▶ [What is being asked]
Review the listing and copy each line that holds the word "Ioannes".

▶ [Given data]
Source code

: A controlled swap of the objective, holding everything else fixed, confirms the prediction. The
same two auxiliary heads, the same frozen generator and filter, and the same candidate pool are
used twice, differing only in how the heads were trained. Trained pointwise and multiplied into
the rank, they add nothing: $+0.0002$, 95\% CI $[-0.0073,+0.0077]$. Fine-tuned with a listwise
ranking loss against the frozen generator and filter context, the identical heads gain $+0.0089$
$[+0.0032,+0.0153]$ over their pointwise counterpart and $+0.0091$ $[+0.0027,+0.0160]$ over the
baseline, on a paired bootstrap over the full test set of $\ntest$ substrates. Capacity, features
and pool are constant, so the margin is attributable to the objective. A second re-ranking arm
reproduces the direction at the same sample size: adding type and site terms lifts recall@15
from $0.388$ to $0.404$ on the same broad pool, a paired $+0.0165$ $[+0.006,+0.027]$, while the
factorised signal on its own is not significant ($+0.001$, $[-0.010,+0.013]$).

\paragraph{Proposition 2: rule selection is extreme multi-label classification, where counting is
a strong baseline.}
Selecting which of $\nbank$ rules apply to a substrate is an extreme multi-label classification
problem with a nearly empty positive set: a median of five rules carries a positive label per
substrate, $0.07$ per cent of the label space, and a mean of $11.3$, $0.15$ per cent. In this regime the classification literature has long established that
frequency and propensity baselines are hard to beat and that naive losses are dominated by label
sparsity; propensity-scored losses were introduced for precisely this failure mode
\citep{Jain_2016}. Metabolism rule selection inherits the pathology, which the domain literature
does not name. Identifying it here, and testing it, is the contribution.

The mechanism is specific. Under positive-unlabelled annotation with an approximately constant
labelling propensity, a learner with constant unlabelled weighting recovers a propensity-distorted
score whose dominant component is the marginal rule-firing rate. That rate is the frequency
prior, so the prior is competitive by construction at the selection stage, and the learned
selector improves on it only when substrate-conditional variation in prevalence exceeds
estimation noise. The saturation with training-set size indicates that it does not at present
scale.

--

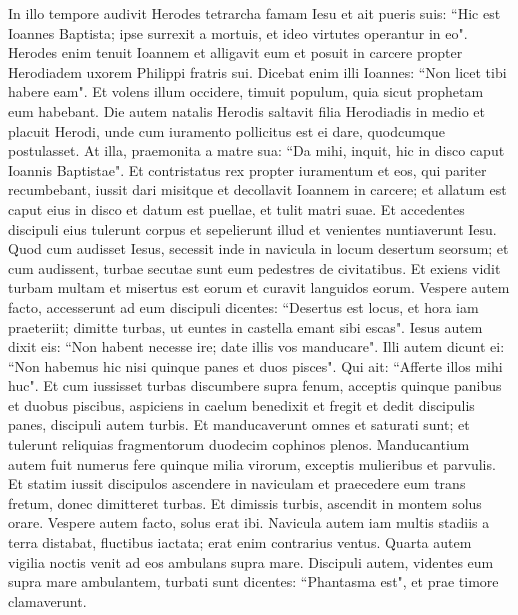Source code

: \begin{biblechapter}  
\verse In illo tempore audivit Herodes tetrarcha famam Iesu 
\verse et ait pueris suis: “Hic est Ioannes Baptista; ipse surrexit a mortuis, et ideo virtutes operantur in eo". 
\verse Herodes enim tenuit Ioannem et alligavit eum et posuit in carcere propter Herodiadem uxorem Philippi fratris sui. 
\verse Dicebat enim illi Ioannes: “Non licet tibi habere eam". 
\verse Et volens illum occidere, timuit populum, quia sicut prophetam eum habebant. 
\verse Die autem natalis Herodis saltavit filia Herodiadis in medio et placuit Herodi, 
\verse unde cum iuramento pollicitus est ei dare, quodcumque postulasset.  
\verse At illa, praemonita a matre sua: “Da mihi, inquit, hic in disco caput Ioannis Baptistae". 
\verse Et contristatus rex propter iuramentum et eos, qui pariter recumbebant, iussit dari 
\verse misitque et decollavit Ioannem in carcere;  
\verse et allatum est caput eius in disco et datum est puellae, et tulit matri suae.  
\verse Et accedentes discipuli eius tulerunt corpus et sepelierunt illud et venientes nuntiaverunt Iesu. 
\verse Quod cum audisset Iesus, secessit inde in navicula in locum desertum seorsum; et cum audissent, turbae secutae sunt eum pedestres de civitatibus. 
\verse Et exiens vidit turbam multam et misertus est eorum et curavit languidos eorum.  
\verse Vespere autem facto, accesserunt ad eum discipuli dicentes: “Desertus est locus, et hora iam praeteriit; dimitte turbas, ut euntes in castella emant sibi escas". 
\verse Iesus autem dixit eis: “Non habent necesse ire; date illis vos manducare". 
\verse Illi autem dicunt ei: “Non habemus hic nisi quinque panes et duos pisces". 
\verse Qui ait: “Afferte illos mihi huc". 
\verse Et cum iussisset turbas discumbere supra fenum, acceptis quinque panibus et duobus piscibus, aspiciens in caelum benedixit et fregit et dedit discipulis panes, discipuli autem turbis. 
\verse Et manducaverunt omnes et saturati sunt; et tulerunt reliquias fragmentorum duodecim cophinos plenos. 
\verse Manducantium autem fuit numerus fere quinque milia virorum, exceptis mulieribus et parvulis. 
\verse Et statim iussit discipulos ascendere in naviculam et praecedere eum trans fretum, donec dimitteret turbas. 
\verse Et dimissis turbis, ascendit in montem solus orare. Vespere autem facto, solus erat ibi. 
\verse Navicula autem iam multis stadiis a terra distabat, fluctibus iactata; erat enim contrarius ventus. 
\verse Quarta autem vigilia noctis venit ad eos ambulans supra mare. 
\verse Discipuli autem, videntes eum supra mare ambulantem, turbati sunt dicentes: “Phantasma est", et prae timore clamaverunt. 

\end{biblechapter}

▶ [Output for this exercise]
\verse et ait pueris suis: “Hic est Ioannes Baptista; ipse surrexit a mortuis, et ideo virtutes operantur in eo". 
\verse Dicebat enim illi Ioannes: “Non licet tibi habere eam". 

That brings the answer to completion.